+/** Interface to level1 nonbonded AdResS kernels.
+ *
+ * The parameters are the same as for \ref nb_kernel_t except for the last, so
+ * please consult its documentation as well.
+ *
+ * \param nri Number of neighborlists/i-particles/outer-particles.
+ * The outer loop of the nonbonded kernel will iterate
+ * over these indices. This number must always
+ * be provided,
+ * \param iinr Atom number (starting on 0) for each index 0..(nri-1)
+ * in the outer loop. These are the 'owner'/'parent'
+ * particles of each neighborlist. It is quite common
+ * that a particle occurs several times with different
+ * shift indices. This is the field 'ilist' in
+ * the neighborlist. This array must always be provided.

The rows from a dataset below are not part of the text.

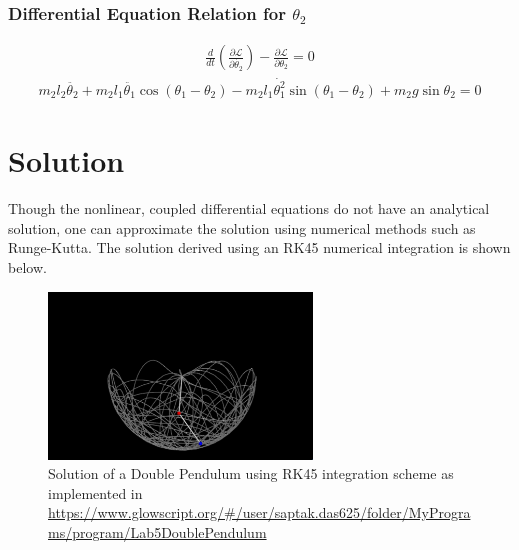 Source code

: \documentclass[12pt]{article}
\newcommand{\Lagr}{\mathcal{L}}
\begin{document}
\subsubsection{Differential Equation Relation for \(\theta_2\)}
\begin{align}
    \frac{d}{dt} \left( \frac{\partial \Lagr}{\partial \dot{\theta_2}} \right) - \frac{\partial \Lagr}{\partial \theta_2} = 0
\end{align}
\begin{align}
    m_2 l_2 \ddot{\theta_2} + m_2 l_1 \ddot{\theta_1} \cos (\theta_1 - \theta_2) - m_2 l_1 \dot{\theta_1^2} \sin (\theta_1 - \theta_2) + m_2 g \sin \theta_2 = 0
\end{align}

\section{Solution}
Though the nonlinear, coupled differential equations do not have an analytical solution, one can approximate the solution using numerical methods such as Runge-Kutta. The solution derived using an RK45 numerical integration is shown below.

\begin{figure}[H]
    \centering
    \includegraphics[width=70mm,height=\textheight,keepaspectratio]{images/double_pendulum_solution.png}
    \caption{Solution of a Double Pendulum using RK45 integration scheme as implemented in \url{https://www.glowscript.org/#/user/saptak.das625/folder/MyPrograms/program/Lab5DoublePendulum}}
    \label{fig:double_pendulum}
\end{figure}
\end{document}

+ * \param jindex This array specifies the index of the first j neighbor
+ * in the array jjnr[] which belongs to the corresponding
+ * i atom. The j neighbors for all lists are merged into
+ * one continous array, so we also get the first index for
+ * the next list in the next element. The size of this list
+ * is nri+1, and the last position contains the number of
+ * entries in the j list. Confused? It is actually pretty
+ * straightforward; for index <tt>i</tt> the i atom is
+ * <tt>iinr[i]</tt>, and the atom indices of the neighbors
+ * to interact with are in positions <tt>jindex[i]</tt>
+ * through <tt>(jindex[i+1]-1)</tt> in <tt>jjnr[]</tt>.
+ * This corresponds to ilist_jindex in the neighborlist.
+ * This array must always be provided.
+ * \param jjnr Array with the j particle neighbors of list i in positions
+ * <tt>jindex[i]</tt> through <tt>(jindex[i+1]-1)</tt>. This
+ * field is called jlist in the neighborlist structure.
+ * This array must always be provided.
+ * \param shift Array with shift vector index corresponding to each
+ * iinr neighborlist. In most codes, periodic boundary
+ * conditions are applied by checking pairwise distances
+ * of particles, and correcting differences of more than
+ * half a box. This is costly (latencies) and unnecessary
+ * since we already decided which periodic copy to use during
+ * neighborsearching. We solve this by introducing
+ * \a shiftvectors and a \a shiftindex. The shiftvectors is
+ * normally an array of 3*3*3 vectors, corresponding to
+ * displacements +- one box unit in one or more directions.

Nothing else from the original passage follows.